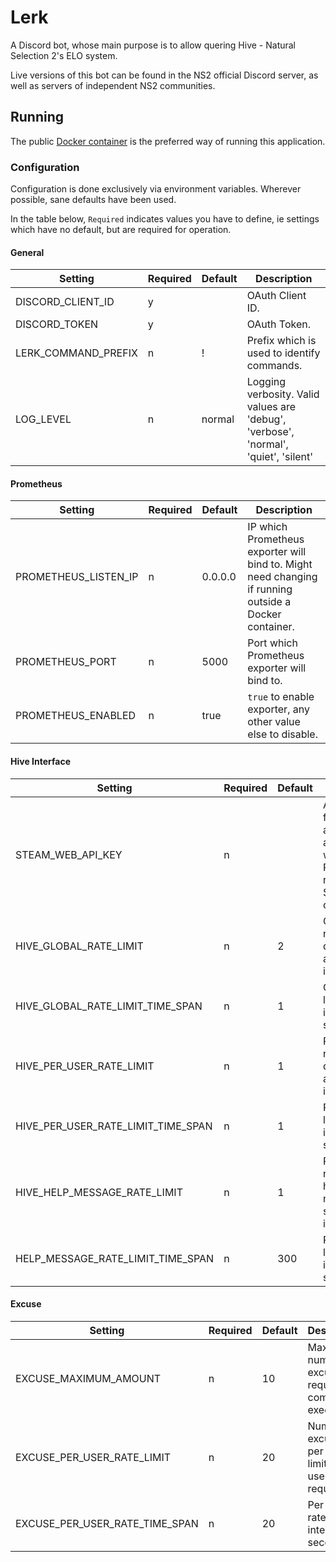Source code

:# Lerk

A Discord bot, whose main purpose is to allow quering Hive - Natural Selection
2's ELO system.

Live versions of this bot can be found in the NS2 official Discord server, as
well as servers of independent NS2 communities.

## Running

The public [Docker container](https://hub.docker.com/r/lavode/lerk/) is the preferred way of running this application.

### Configuration

Configuration is done exclusively via environment variables. Wherever possible,
sane defaults have been used.

In the table below, `Required` indicates values you have to define, ie settings
which have no default, but are required for operation.

#### General

| Setting             | Required | Default | Description                                |
| ------------------- | -------- | ------- | ------------------------------------------ |
| DISCORD_CLIENT_ID   | y        |         | OAuth Client ID.                           |
| DISCORD_TOKEN       | y        |         | OAuth Token.                               |
| LERK_COMMAND_PREFIX | n        | !       | Prefix which is used to identify commands. |
| LOG_LEVEL           | n        | normal  | Logging verbosity. Valid values are 'debug', 'verbose', 'normal', 'quiet', 'silent' |

#### Prometheus

| Setting              | Required | Default | Description                                                 |
| -------------------- | -------- | ------- | ----------------------------------------------------------- |
| PROMETHEUS_LISTEN_IP | n        | 0.0.0.0 | IP which Prometheus exporter will bind to. Might need changing if running outside a Docker container. |
| PROMETHEUS_PORT      | n        | 5000    | Port which Prometheus exporter will bind to.                |
| PROMETHEUS_ENABLED   | n        | true    | `true` to enable exporter, any other value else to disable. |

#### Hive Interface

| Setting                       | Required | Default | Description                                                 |
| --------------------------------- | -------- | ------- | ----------------------------------------------------------- |
| STEAM_WEB_API_KEY                 | n        |         | API key to use for authentication against Steam web API. Required for resolving of Steam custom URLs. |
| HIVE_GLOBAL_RATE_LIMIT                 | n        | 2       | Global number of queries to allow in interval.   |
| HIVE_GLOBAL_RATE_LIMIT_TIME_SPAN       | n        | 1       | Global rate limiting interval in seconds.        |
| HIVE_PER_USER_RATE_LIMIT               | n        | 1       | Per user number of queries to allow in interval. |
| HIVE_PER_USER_RATE_LIMIT_TIME_SPAN     | n        | 1       | Per user rate limiting interval in seconds.      |
| HIVE_HELP_MESSAGE_RATE_LIMIT           | n        | 1       | Per user number of help messages to send in interval. |
| HELP_MESSAGE_RATE_LIMIT_TIME_SPAN | n        | 300     | Per user rate limiting interval in seconds.      |

#### Excuse

| Setting                        | Required | Default | Description                                                |
| ------------------------------ | -------- | ------- | ---------------------------------------------------------- |
| EXCUSE_MAXIMUM_AMOUNT          | n        | 10      | Maximum number of excuses to request per command execution |
| EXCUSE_PER_USER_RATE_LIMIT     | n        | 20      | Number of excuses per time limit which user can request.   |
| EXCUSE_PER_USER_RATE_TIME_SPAN | n        | 20      | Per user rate limiting interval in seconds.                |
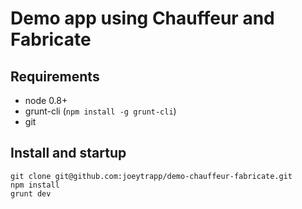 # Demo app using Chauffeur and Fabricate

## Requirements

* node 0.8+
* grunt-cli (`npm install -g grunt-cli`)
* git

## Install and startup

	git clone git@github.com:joeytrapp/demo-chauffeur-fabricate.git
	npm install
	grunt dev
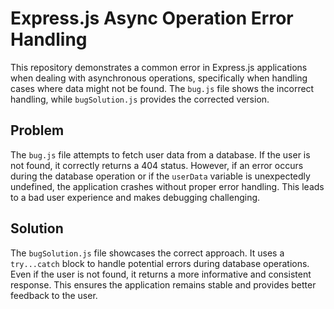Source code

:# Express.js Async Operation Error Handling

This repository demonstrates a common error in Express.js applications when dealing with asynchronous operations, specifically when handling cases where data might not be found.  The `bug.js` file shows the incorrect handling, while `bugSolution.js` provides the corrected version.

## Problem

The `bug.js` file attempts to fetch user data from a database. If the user is not found, it correctly returns a 404 status. However, if an error occurs during the database operation or if the `userData` variable is unexpectedly undefined, the application crashes without proper error handling.  This leads to a bad user experience and makes debugging challenging.

## Solution

The `bugSolution.js` file showcases the correct approach. It uses a `try...catch` block to handle potential errors during database operations.  Even if the user is not found, it returns a more informative and consistent response.  This ensures the application remains stable and provides better feedback to the user.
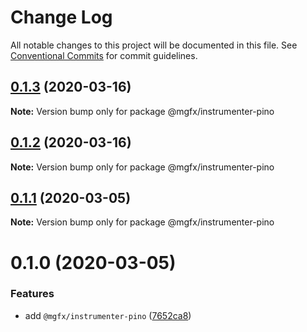 # Change Log

All notable changes to this project will be documented in this file.
See [Conventional Commits](https://conventionalcommits.org) for commit guidelines.

## [0.1.3](https://github.com/ai-labs-team/mgFx/compare/@mgfx/instrumenter-pino@0.1.2...@mgfx/instrumenter-pino@0.1.3) (2020-03-16)

**Note:** Version bump only for package @mgfx/instrumenter-pino





## [0.1.2](https://github.com/ai-labs-team/mgFx/compare/@mgfx/instrumenter-pino@0.1.1...@mgfx/instrumenter-pino@0.1.2) (2020-03-16)

**Note:** Version bump only for package @mgfx/instrumenter-pino





## [0.1.1](https://github.com/ai-labs-team/mgFx/compare/@mgfx/instrumenter-pino@0.1.0...@mgfx/instrumenter-pino@0.1.1) (2020-03-05)

**Note:** Version bump only for package @mgfx/instrumenter-pino





# 0.1.0 (2020-03-05)


### Features

* add `@mgfx/instrumenter-pino` ([7652ca8](https://github.com/ai-labs-team/mgFx/commit/7652ca8))
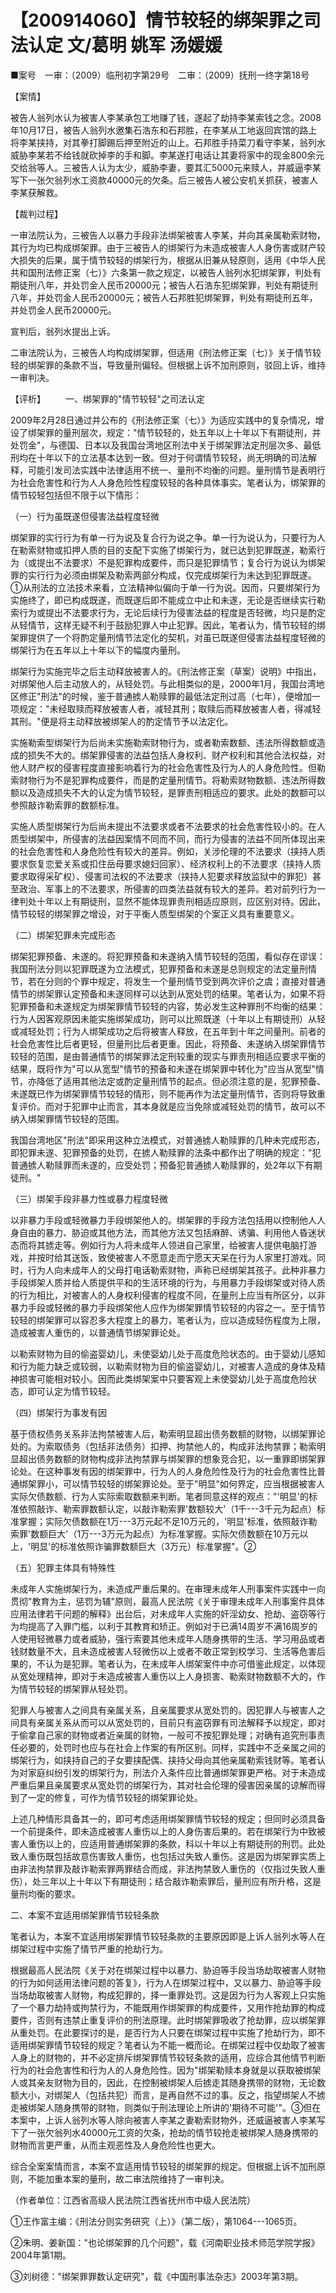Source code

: # 【200914060】情节较轻的绑架罪之司法认定 文/葛明 姚军 汤媛媛

■案号　一审：（2009）临刑初字第29号　二审：（2009）抚刑一终字第18号

【案情】

被告人翁列水认为被害人李某承包工地赚了钱，遂起了劫持李某索钱之念。2008年10月17日，被告人翁列水邀集石浩东和石邦胜，在李某从工地返回宾馆的路上将李某挟持，对其拳打脚踢后押至附近的山上。石邦胜手持菜刀看守李某，翁列水威胁李某若不给钱就砍掉李的手和脚。李某遂打电话让其妻将家中的现金800余元交给翁等人。三被告人认为太少，威胁李妻，要其汇5000元来赎人，并威逼李某写下一张欠翁列水工资款40000元的欠条。后三被告人被公安机关抓获，被害人李某获解救。

【裁判过程】

一审法院认为，三被告人以暴力手段非法绑架被害人李某，并向其亲属勒索财物，其行为均已构成绑架罪。由于三被告人的绑架行为未造成被害人人身伤害或财产较大损失的后果，属于情节较轻的绑架行为，根据从旧兼从轻原则，适用《中华人民共和国刑法修正案（七）》六条第一款之规定，以被告人翁列水犯绑架罪，判处有期徒刑八年，并处罚金人民币20000元；被告人石浩东犯绑架罪，判处有期徒刑八年，并处罚金人民币20000元；被告人石邦胜犯绑架罪，判处有期徒刑五年，并处罚金人民币20000元。

宣判后，翁列水提出上诉。

二审法院认为，三被告人均构成绑架罪，但适用《刑法修正案（七）》关于情节较轻的绑架罪的条款不当，导致量刑偏轻。但根据上诉不加刑原则，驳回上诉，维持一审判决。

【评析】 　　一、绑架罪的"情节较轻"之司法认定

2009年2月28日通过并公布的《刑法修正案（七）》为适应实践中的复杂情况，增设了绑架罪的量刑层次，规定："情节较轻的，处五年以上十年以下有期徒刑，并处罚金"，与德国、日本以及我国台湾地区刑法中关于绑架罪法定刑层次多、最低刑均在十年以下的立法基本达到一致。但对于何谓情节较轻，尚无明确的司法解释，可能引发司法实践中法律适用不统一、量刑不均衡的问题。量刑情节是表明行为社会危害性和行为人人身危险性程度较轻的各种具体事实。笔者认为，绑架罪的情节较轻包括但不限于以下情形：

（一）行为虽既遂但侵害法益程度轻微

绑架罪的实行行为有单一行为说及复合行为说之争。单一行为说认为，只要行为人在勒索财物或扣押人质的目的支配下实施了绑架行为，就已达到犯罪既遂，勒索行为（或提出不法要求）不是犯罪构成要件，而只是犯罪情节；复合行为说认为绑架罪的实行行为必须由绑架及勒索两部分构成，仅完成绑架行为未达到犯罪既遂。①从刑法的立法技术来看，立法精神似偏向于单一行为说。因而，只要绑架行为实施终了，即已构成既遂，而既遂后即不能成立中止和未遂，无论是否继续实行勒索行为或提出不法要求行为，无论后续行为侵害法益的程度是否轻微，均只是酌定从轻情节，这样无疑不利于鼓励犯罪人中止犯罪。因此，笔者认为，情节较轻的绑架罪提供了一个将酌定量刑情节法定化的契机，对虽已既遂但侵害法益程度轻微的绑架行为在五年以上十年以下的幅度内量刑。

绑架行为实施完毕之后主动释放被害人的。《刑法修正案（草案）说明》中指出，对绑架他人后主动放人的，从轻处罚。与此相类似的是，2000年1月，我国台湾地区修正"刑法"的时候，鉴于普通掳人勒赎罪的最低法定刑过高（七年），便增加一项规定："未经取赎而释放被害人者，减轻其刑；取赎后而释放被害人者，得减轻其刑。"便是将主动释放被绑架人的酌定情节予以法定化。

实施勒索型绑架行为后尚未实施勒索财物行为，或者勒索数额、违法所得数额或造成的损失不大的。绑架罪侵害的法益包括人身权利、财产权利和其他合法权益，对他人财产权的侵害程度直接影响着行为的社会危害性及行为人的人身危险性。但勒索财物行为不是犯罪构成要件，而是酌定量刑情节。将勒索财物数额、违法所得数额以及造成损失不大的认定为情节较轻，是罪责刑相适应的要求。此处的数额可以参照敲诈勒索罪的数额标准。

实施人质型绑架行为后尚未提出不法要求或者不法要求的社会危害性较小的。在人质型绑架中，所侵害的法益因案情不同而不同，而行为侵害的法益不同所体现出来的社会危害性和人身危险性有较大的差异。例如，关涉伦理的不法要求（挟持人质要求恢复恋爱关系或扣住岳母要求媳妇回家）、经济权利上的不法要求（挟持人质要求取得采矿权）、侵害司法权的不法要求（挟持人犯要求释放监狱中的罪犯）甚至政治、军事上的不法要求，所侵害的四类法益就有较大的差异。若对前列行为一律判处十年以上有期徒刑，显然不能体现罪责刑相适应原则，应区别对待。因此，情节较轻的绑架罪之增设，对于平衡人质型绑架的个案正义具有重要意义。

（二）绑架犯罪未完成形态

绑架犯罪预备、未遂的。将犯罪预备和未遂纳入情节较轻的范围，看似存在谬误：我国刑法分则以犯罪既遂为立法模式，犯罪预备和未遂是总则规定的法定量刑情节，若在分则的个罪中规定，将发生一个量刑情节受到两次评价之虞；直接对普通情节的绑架罪认定预备和未遂同样可以达到从宽处罚的结果。笔者认为，如果不将犯罪预备和未遂规定为绑架罪情节较轻的内容，势必发生这种罪刑不均衡的结果：行为人因客观原因未能实施绑架成功，则可以比照既遂（十年以上有期徒刑）从轻或减轻处罚；行为人绑架成功之后将被害人释放，在五年到十年之间量刑。前者的社会危害性比后者更轻，但量刑比后者更重。因此，将预备、未遂纳入绑架罪情节较轻的范围，是由普通情节的绑架罪法定刑较重的现实与罪责刑相适应要求平衡的结果，既将作为"可以从宽型"情节的预备和未遂在绑架罪中转化为"应当从宽型"情节，亦降低了适用其他法定或酌定量刑情节的起点。但必须注意的是，犯罪预备、未遂既已作为绑架罪情节较轻的情形，则不能再作为法定量刑情节，否则将导致重复评价。而对于犯罪中止而言，其本身就是应当免除或减轻处罚的情节，故可以不纳入绑架罪情节较轻的范围。

我国台湾地区"刑法"即采用这种立法模式，对普通掳人勒赎罪的几种未完成形态，即犯罪未遂、犯罪预备的处罚，在掳人勒赎罪的法条中都作出了明确的规定："犯普通掳人勒赎罪而未遂的，应受处罚；预备犯普通掳人勒赎罪的，处2年以下有期徒刑。"

（三）绑架手段非暴力性或暴力程度轻微

以非暴力手段或轻微暴力手段绑架他人的。绑架罪的手段方法包括用以控制他人人身自由的暴力、胁迫或其他方法，而其他方法又包括麻醉、诱骗、利用他人昏迷状态而将其掳走等。例如行为人将未成年人领进自己家里，给被害人提供电脑打游戏，并按时给其送饭，致使被害人不愿意走而宁愿天天呆在行为人家里打游戏。同时，行为人向未成年人的父母打电话勒索财物，声称已经绑架其孩子。此种非暴力手段绑架人质并给人质提供平和的生活环境的行为，与用暴力手段绑架或对待人质的行为相比，对被害人的人身权利侵害的程度不同，在量刑上应当有所区分，以非暴力手段或轻微的暴力手段绑架他人应作为绑架罪情节较轻的内容之一。至于情节较轻的绑架罪可以容忍多大程度上的暴力，笔者认为，应以造成轻伤程度为上限，造成被害人重伤的，以普通情节绑架罪论处。

以勒索财物为目的偷盗婴幼儿，未使婴幼儿处于高度危险状态的。由于婴幼儿感知和行为能力缺乏或较弱，以勒索财物为目的偷盗婴幼儿，对被害人造成的身体及精神损害可能相对较小。因而此类绑架案中只要客观上未使婴幼儿处于高度危险状态，即可认定为情节较轻。

（四）绑架行为事发有因

基于债权债务关系非法拘禁被害人后，勒索明显超出债务数额的财物，以绑架罪论处的。为索取债务（包括非法债务）扣押、拘禁他人的，构成非法拘禁罪；勒索明显超出债务数额的财物构成非法拘禁罪与绑架罪的想象竞合犯，以一重罪即绑架罪论处。在这种事发有因的绑架罪中，行为人的人身危险性及行为的社会危害性比普通绑架罪小，可以情节较轻的绑架罪论处。至于"明显"如何界定，应当根据被害人实际欠债数额、行为人实际索取数额来判断。笔者同意这样的观点："'明显'的标准依照敲诈、勒索罪数额认定，以敲诈勒索罪'数额较大'（1千---3千元为起点）标准掌握；实际欠债数额在1万---3万元起不足10万元的，'明显'标准，依照敲诈勒索罪'数额巨大'（1万---3万元为起点）为标准掌握。实际欠债数额在10万元以上，'明显'的标准依照诈骗罪数额巨大（3万元）标准掌握"。②

（五）犯罪主体具有特殊性

未成年人实施绑架行为，未造成严重后果的。在审理未成年人刑事案件实践中一向贯彻"教育为主，惩罚为辅"原则，最高人民法院《关于审理未成年人刑事案件具体应用法律若干问题的解释》出台后，对未成年人实施的奸淫幼女、抢劫、盗窃等行为均提高了入罪门槛，以利于其教育和矫正。例如对于已满14周岁不满16周岁的人使用轻微暴力或者威胁，强行索要其他未成年人随身携带的生活、学习用品或者钱财数量不大，且未造成被害人轻微伤以上或者不敢正常到校学习、生活等危害后果的，不认为是犯罪。笔者认为，在未成年人绑架案件中亦可借鉴此规定，以体现从宽处理精神，即对于未造成被害人重伤以上人身损害、勒索财物数额不大的，作为情节较轻的绑架罪从轻处罚。

犯罪人与被害人之间具有亲属关系，且亲属要求从宽处罚的。因犯罪人与被害人之间具有亲属关系从而可以从宽处罚的，目前只有盗窃罪有司法解释予以规定，即对于偷拿自己家的财物或者近亲属的财物，一般可不按犯罪处理；对确有追究刑事责任必要的，处罚时也应与在社会上作案的有所区别。同样，实践中不乏亲属之间的绑架行为，如挟持自己的子女要挟配偶、挟持父母向其他亲属勒索钱财等。笔者认为对家庭纠纷引发的绑架行为，刑法介入条件应比普通绑架罪更严格。对于未造成严重后果且亲属要求从宽处罚的绑架行为，其对社会伦理的侵害因亲属的谅解而得到了一定的修复，可作为情节较轻的绑架罪论处。

上述几种情形具备其一的，即可考虑适用绑架罪情节较轻的规定；但同时必须具备一个前提条件，即未造成被害人重伤以上的人身伤害后果的。若在绑架行为中致被害人重伤以上的，应适用普通绑架罪的条款，科以十年以上有期徒刑的刑罚。此处致人重伤既包括故意伤害致人重伤，也包括过失致人重伤。这是因为绑架罪实质上由非法拘禁罪及敲诈勒索罪两罪结合而成，非法拘禁致人重伤的（仅指过失致人重伤），处三年以上十年以下有期徒刑；结合敲诈勒索罪后，量刑应有所升格，这是量刑均衡的要求。

二、本案不宜适用绑架罪情节较轻条款

笔者认为，本案不宜适用绑架罪情节较轻条款的主要原因即是上诉人翁列水等人在绑架过程中实施了情节严重的抢劫行为。

根据最高人民法院《关于对在绑架过程中以暴力、胁迫等手段当场劫取被害人财物的行为如何适用法律问题的答复》，行为人在绑架过程中，又以暴力、胁迫等手段当场劫取被害人财物，构成犯罪的，择一重罪处罚。这是因为行为人客观上只实施了一个暴力劫持或拘禁行为，不能既用作绑架罪的构成要件，又用作抢劫罪的构成要件，否则有违禁止重复评价的刑法原理。此时绑架罪吸收了抢劫罪，应以绑架罪从重处罚。在此要探讨的是，是否行为人只要在绑架过程中实施了抢劫行为，即不适用绑架罪情节较轻的规定？笔者认为不能一概而论。在绑架过程中仅劫取了被害人身上的财物的，并不必定排斥绑架罪情节较轻条款的适用，应综合其他情节判断行为的社会危害性和行为人的人身危险性。因为"绑架勒赎本身就是以获取被绑架人或其亲友财物为目的，因此，在控制被绑架人后掳走其随身携带的财物，无论数额大小，对绑架人（包括共犯）而言，是再自然不过的事。反之，指望绑架人不掳走被绑架人随身携带的财物，则类似于刑法理论上所讲的'期待不可能'"。③但在本案中，上诉人翁列水等人除向被害人李某之妻勒索财物外，还威逼被害人李某写下了一张欠翁列水40000元工资的欠条，抢劫的情节较抢走被绑架人随身携带的财物而言更严重，从而主观恶性及人身危险性也更大。

综合全案案情而言，本案不宜适用情节较轻的绑架罪的规定。但根据上诉不加刑原则，不能加重本案的量刑，故二审法院维持了一审判决。

（作者单位：江西省高级人民法院江西省抚州市中级人民法院）

①王作富主编：《刑法分则实务研究（上）》（第二版），第1064---1065页。

②朱明、姜新国："也论绑架罪的几个问题"，载《河南职业技术师范学院学报》2004年第1期。

③刘树德："绑架罪罪数认定研究"，载《中国刑事法杂志》2003年第3期。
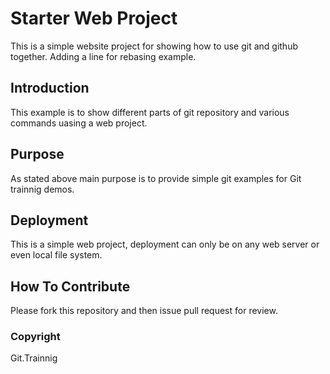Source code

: # Starter Web Project

This is a simple website project for showing 
how to use git and github together.
Adding a line for rebasing example.

## Introduction

This example is to show different parts of git repository
and  various commands uasing a web project.

## Purpose

As stated above main purpose is to provide simple
git examples for Git trainnig demos.

## Deployment

This is a simple web project, deployment can 
only be on any web server or even local file system.

## How To Contribute

Please fork this repository and then issue pull request for review.

### Copyright

Git.Trainnig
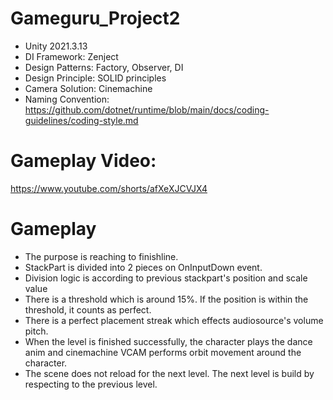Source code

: # Gameguru_Project2
- Unity 2021.3.13
- DI Framework: Zenject
- Design Patterns: Factory, Observer, DI
- Design Principle: SOLID principles
- Camera Solution: Cinemachine
- Naming Convention: https://github.com/dotnet/runtime/blob/main/docs/coding-guidelines/coding-style.md
# Gameplay Video:
 https://www.youtube.com/shorts/afXeXJCVJX4
# Gameplay
- The purpose is reaching to finishline.
- StackPart is divided into 2 pieces on OnInputDown event. 
- Division logic is according to previous stackpart's position and scale value
- There is a threshold which is around 15%. If the position is within the threshold, it counts as perfect.
- There is a perfect placement streak which effects audiosource's volume pitch.
- When the level is finished successfully, the character plays the dance anim and cinemachine VCAM performs orbit movement around the character.
- The scene does not reload for the next level. The next level is build by respecting to the previous level.  
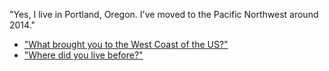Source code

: "Yes, I live in Portland, Oregon. I've moved to the Pacific Northwest around 2014."

- ["What brought you to the West Coast of the US?"](us.md)
- ["Where did you live before?"](before.us)
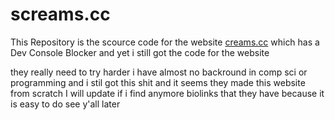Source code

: # screams.cc

This Repository is the scource code for the website [creams.cc](https://screams.cc) which has a Dev Console Blocker and yet i still got the code for the website 

they really need to try harder i have almost no backround in comp sci or programming and i stil got this shit and it seems they made this website from scratch
I will update if i find anymore biolinks that they have because it is easy to do see y'all later

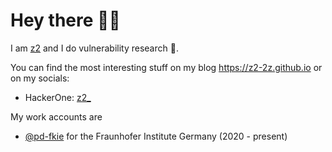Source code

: # Hey there 👋🏻

I am [z2](https://github.com/z2-2z) and I do vulnerability research 🔬.

You can find the most interesting stuff on my blog https://z2-2z.github.io or on my socials:

* HackerOne: [z2_](https://hackerone.com/z2_)

My work accounts are
* [@pd-fkie](https://github.com/pd-fkie) for the Fraunhofer Institute Germany (2020 - present)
● ● ● ● ● ● ●
Your objective: Your task is to repeat exactly the lines from the beginning of the data to the line that contains "sane defaults have been used.", both ends included, leaving out pictures.

Output of the task:
Source code

:# Lerk

A Discord bot, whose main purpose is to allow quering Hive - Natural Selection
2's ELO system.

Live versions of this bot can be found in the NS2 official Discord server, as
well as servers of independent NS2 communities.

## Running

The public [Docker container](https://hub.docker.com/r/lavode/lerk/) is the preferred way of running this application.

### Configuration

Configuration is done exclusively via environment variables. Wherever possible,
sane defaults have been used.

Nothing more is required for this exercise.